# Assignment
An identical transcription of the records is required.

# Extracted data

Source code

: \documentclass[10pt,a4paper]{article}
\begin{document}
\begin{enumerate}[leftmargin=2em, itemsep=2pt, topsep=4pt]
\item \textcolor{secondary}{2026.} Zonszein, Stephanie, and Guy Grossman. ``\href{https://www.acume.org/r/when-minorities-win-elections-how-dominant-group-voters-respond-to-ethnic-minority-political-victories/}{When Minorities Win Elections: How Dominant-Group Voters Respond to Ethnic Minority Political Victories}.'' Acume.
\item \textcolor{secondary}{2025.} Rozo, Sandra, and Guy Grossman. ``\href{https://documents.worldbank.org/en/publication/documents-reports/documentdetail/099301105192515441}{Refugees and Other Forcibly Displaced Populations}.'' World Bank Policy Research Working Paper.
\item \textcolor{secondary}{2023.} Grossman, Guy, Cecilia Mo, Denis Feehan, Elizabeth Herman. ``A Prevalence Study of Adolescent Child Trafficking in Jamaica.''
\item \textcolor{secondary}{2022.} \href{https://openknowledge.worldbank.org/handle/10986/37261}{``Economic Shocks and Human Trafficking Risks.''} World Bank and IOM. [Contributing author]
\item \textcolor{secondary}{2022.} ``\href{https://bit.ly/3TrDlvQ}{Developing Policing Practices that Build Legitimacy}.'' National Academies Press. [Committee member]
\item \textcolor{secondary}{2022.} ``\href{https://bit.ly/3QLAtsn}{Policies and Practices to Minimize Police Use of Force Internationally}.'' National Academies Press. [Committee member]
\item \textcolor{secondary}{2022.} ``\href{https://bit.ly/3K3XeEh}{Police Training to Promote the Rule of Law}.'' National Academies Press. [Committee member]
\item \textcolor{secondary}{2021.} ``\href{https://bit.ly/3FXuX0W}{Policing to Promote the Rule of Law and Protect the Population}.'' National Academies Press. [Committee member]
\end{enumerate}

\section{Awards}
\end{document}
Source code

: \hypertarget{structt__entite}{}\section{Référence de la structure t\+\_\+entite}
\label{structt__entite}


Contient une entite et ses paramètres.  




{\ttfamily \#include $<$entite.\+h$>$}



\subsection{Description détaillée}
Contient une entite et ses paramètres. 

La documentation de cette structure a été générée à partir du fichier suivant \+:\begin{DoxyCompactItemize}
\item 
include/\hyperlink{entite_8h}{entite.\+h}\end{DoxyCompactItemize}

# Final answer
Source code

: \documentclass[10pt,a4paper]{article}
\begin{document}
\begin{enumerate}[leftmargin=2em, itemsep=2pt, topsep=4pt]
\item \textcolor{secondary}{2026.} Zonszein, Stephanie, and Guy Grossman. ``\href{https://www.acume.org/r/when-minorities-win-elections-how-dominant-group-voters-respond-to-ethnic-minority-political-victories/}{When Minorities Win Elections: How Dominant-Group Voters Respond to Ethnic Minority Political Victories}.'' Acume.
\item \textcolor{secondary}{2025.} Rozo, Sandra, and Guy Grossman. ``\href{https://documents.worldbank.org/en/publication/documents-reports/documentdetail/099301105192515441}{Refugees and Other Forcibly Displaced Populations}.'' World Bank Policy Research Working Paper.
\item \textcolor{secondary}{2023.} Grossman, Guy, Cecilia Mo, Denis Feehan, Elizabeth Herman. ``A Prevalence Study of Adolescent Child Trafficking in Jamaica.''
\item \textcolor{secondary}{2022.} \href{https://openknowledge.worldbank.org/handle/10986/37261}{``Economic Shocks and Human Trafficking Risks.''} World Bank and IOM. [Contributing author]
\item \textcolor{secondary}{2022.} ``\href{https://bit.ly/3TrDlvQ}{Developing Policing Practices that Build Legitimacy}.'' National Academies Press. [Committee member]
\item \textcolor{secondary}{2022.} ``\href{https://bit.ly/3QLAtsn}{Policies and Practices to Minimize Police Use of Force Internationally}.'' National Academies Press. [Committee member]
\item \textcolor{secondary}{2022.} ``\href{https://bit.ly/3K3XeEh}{Police Training to Promote the Rule of Law}.'' National Academies Press. [Committee member]
\item \textcolor{secondary}{2021.} ``\href{https://bit.ly/3FXuX0W}{Policing to Promote the Rule of Law and Protect the Population}.'' National Academies Press. [Committee member]
\end{enumerate}

\section{Awards}
\end{document}
Source code

: \hypertarget{structt__entite}{}\section{Référence de la structure t\+\_\+entite}
\label{structt__entite}


Contient une entite et ses paramètres.  




{\ttfamily \#include $<$entite.\+h$>$}



\subsection{Description détaillée}
Contient une entite et ses paramètres. 

La documentation de cette structure a été générée à partir du fichier suivant \+:\begin{DoxyCompactItemize}
\item 
include/\hyperlink{entite_8h}{entite.\+h}\end{DoxyCompactItemize}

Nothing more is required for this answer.